A cet égard, la participation du président Zelensky aux discussions au G7 est "particulièrement importante", a-t-il fait valoir.

De son côté, la présidente de la Commission européenne Ursula von der Leyen a salué l'Ukraine qui "tient la ligne de front et regagne même partiellement du terrain".

Elle a en outre loué la capacité de Kiev de frapper des cibles stratégiques "au cœur même de la Russie".

Depuis le début du conflit en février 2022, l'Ukraine a opéré un virage stratégique en devenant un acteur majeur de l'industrie de défense, notamment via sa production de drones, mais continue d'avoir cruellement besoin du soutien occidental.
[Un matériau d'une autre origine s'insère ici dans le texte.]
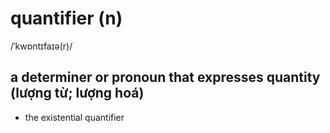 # quantifier (n)

/ˈkwɒntɪfaɪə(r)/

## a determiner or pronoun that expresses quantity (lượng từ; lượng hoá)

- the existential quantifier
Selon les Européens, la Russie, sous pression des sanctions internationales, commence, elle, à montrer des signes de faiblesse.

"Nos sanctions frappent profondément", a estimé Ursula Von der Leyen.

Pour autant, Vladimir Poutine reste inflexible.

Lundi, le président ukrainien a fait savoir qu'il avait invité son homologue russe à venir au G7.

"La Russie a montré une fois de plus qu'elle n'est pas prête à parler", a-t-il dit, estimant qu'il fallait intensifier la pression sur le président jusqu'à ce qu'il mette fin à la guerre.